21歳で夜逃げ、タコ部屋へ…
――夜逃げですか。
林下 そうです。18歳で会って一目惚れして3年付き合いました。彼女から3年待たされて21歳になってやっと童貞喪失です。本当に素敵な人だったんですが、当時の俺は、結婚して師匠の培ってきた大きな看板を背負う覚悟がなくて。とりあえず新幹線で上野駅まで逃げました。
手元に残ったのは400円で、パチンコ行ったら、もうあっというまに無一文。仕方がないから駅で寝てたら、いわゆる手配師に声をかけられて、何も考えずについて行った先が、タコ部屋でした。3年ほどそこの建設現場で働いていましたが、24歳の時に岐阜で接骨院を開いていた先輩に拾ってもらいました。そこで最初の嫁と出会うんです。
――最初の結婚が25歳ですよね。結婚を決めた理由はなんだったのでしょうか。
林下 出会ったその日に結婚を決めました。俺が彼女に事務員としての仕事を教えながら、「俺と結婚したら一生ここで働けるぜ」って言ったら、本気にして親に「プロポーズされた」って話したみたいで。それからあれよあれよという間に彼女の親に会って、結婚に話が進んで。向こうも20歳の誕生日に結婚することが夢だったみたいで、ちょうどお互いフリーだし、良い機会だったんだと思いますよ。
――その日ですか。
林下 俺は歴代の嫁で口説くのに一番時間がかかったので9時間ですから。口説くっていうのはベッドに誘うわけじゃないです。結婚しようって口説くんです。
だってお互いに家族になりたいと思わなかったら、どの程度真剣に考えたらいいかわからないから。彼氏とか彼女っていう不安定な関係に興味がなかったんです。だから今まで結婚した人と付き合ったことはないです。
「俺は一回もレスになったことがない」
――なるほど。とりあえず結婚して、その先のことは家族になってから考えればいいと。
林下 だって一生一緒にいるかなんて、どんなに相手のことを知ったってわからないでしょ。その時に一緒にいたいと思ってから結婚するわけで。
でも俺は家族になったらちゃんと大事にしますよ。結婚してから一度も不倫をしたことがない。今、セックスレスの夫婦が増えていますけど、俺は一回もレスになったことがないです。
30歳くらいから性欲はないんですけど、精力はあるんですよ。嫁さんには「やりたかったらいつでも言えよ」って。俺から誘うというよりは、向こうから誘ってくることが多くて。俺も誘われたら「はい」って受け入れるんで、そういうので悩んだことはないですね。

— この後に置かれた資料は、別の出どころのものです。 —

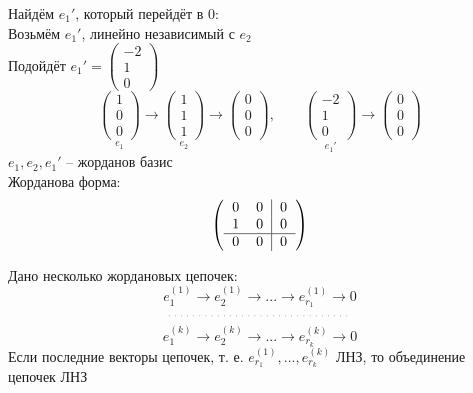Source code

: \begin{eg}
\begin{itemize}
	Найдём $ e_1' $, который перейдёт в 0: \\
	Возьмём $ e_1' $, линейно независимый с $ e_2 $ \\
	Подойдёт $ e_1' =
	\begin{pmatrix}
		-2 \\
		1 \\
		0
	\end{pmatrix} $
	$$ \underset{e_1}{
		\begin{pmatrix}
			1 \\
			0 \\
			0
		\end{pmatrix}} \to \underset{e_2}{
		\begin{pmatrix}
			1 \\
			1 \\
			1
		\end{pmatrix}} \to
	\begin{pmatrix}
		0 \\
		0 \\
		0
	\end{pmatrix}, \qquad \underset{e_1'}{
		\begin{pmatrix}
			-2 \\
			1 \\
			0
		\end{pmatrix}} \to
	\begin{pmatrix}
		0 \\
		0 \\
		0
	\end{pmatrix} $$
	$ e_1, e_2, e_1' $ -- жорданов базис \\
	Жорданова форма:
	$$ \left(
	\begin{tabular}{c c | c}
		0 & 0 & 0 \\
		1 & 0 & 0 \\
		\hline
		0 & 0 & 0
	\end{tabular} \right) $$
	\end{itemize}
\end{eg}

\begin{lemma}
	Дано несколько жордановых цепочек:
	$$ e_1^{(1)} \to e_2^{(1)} \to ... \to e_{r_1}^{(1)} \to 0 $$
	$$ \widedots $$
	$$ e_1^{(k)} \to e_2^{(k)} \to ... \to e_{r_k}^{(k)} \to 0 $$
	Если последние векторы цепочек, т. е. $ e_{r_1}^{(1)}, ..., e_{r_k}^{(k)} $ ЛНЗ, то объединение цепочек ЛНЗ
\end{lemma}

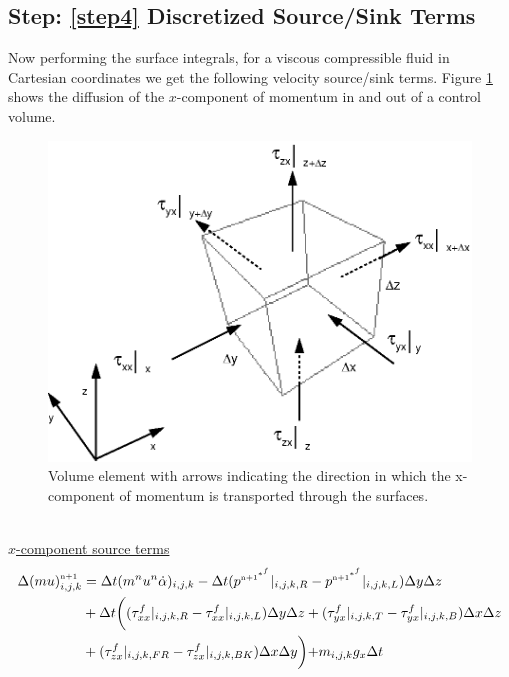 \documentclass[fleqn]{article}
\begin{document}
{\subsection{Step: \ref{step4} \textsf{Discretized Source/Sink Terms}}
Now performing the surface integrals, for a viscous compressible fluid
in Cartesian coordinates we get the following velocity source/sink terms.
Figure \ref{fig:vol_element} shows the diffusion of  the $x$-component of
momentum in and out of a control volume.
%
\begin{figure}
    \center
    \includegraphics[scale=.85]{vol_element.eps}
    \caption{Volume element with arrows indicating the direction in which the x-component of momentum is transported through the surfaces.}
    \label{fig:vol_element}
\end{figure}
%
\\
\underline{\textsf{$x$-component source terms}}\\
%
\begin{align*}
        \Delta{(m u)}^{\nadv}_{i,j,k}  &= 
        \delt( m^{n} u^n \dot{\alpha} )_{i,j,k}
-       \delt(   \pstar|_{i,j,k,R} - \pstar|_{i,j,k,L})\dely \delz\\
&   +   \delt\biggr(
    (   \tau^{f}_{xx}|_{i,j,k,R} - \tau^{f}_{xx}|_{i,j,k,L})\dely \delz
    +(  \tau^{f}_{yx}|_{i,j,k,T} - \tau^{f}_{yx}|_{i,j,k,B})\delx \delz\\
&   +(  \tau^{f}_{zx}|_{i,j,k,FR} - \tau^{f}_{zx}|_{i,j,k,BK})\delx \dely \biggl)
    +   m_{i,j,k}g_x\delt
\end{align*}
%
}
\end{document}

子どもがいるのに、いつそういう機会があるんだってよく聞かれるんですけど、そんなのいつだって時間取れるでしょ。
当時高校生だった長男に、「今日は排卵日だから子作りしてくるから、小さい子どもたちの面倒みとけよ」って言ってましたし。そういう面では子どもへの性教育はしていましたね。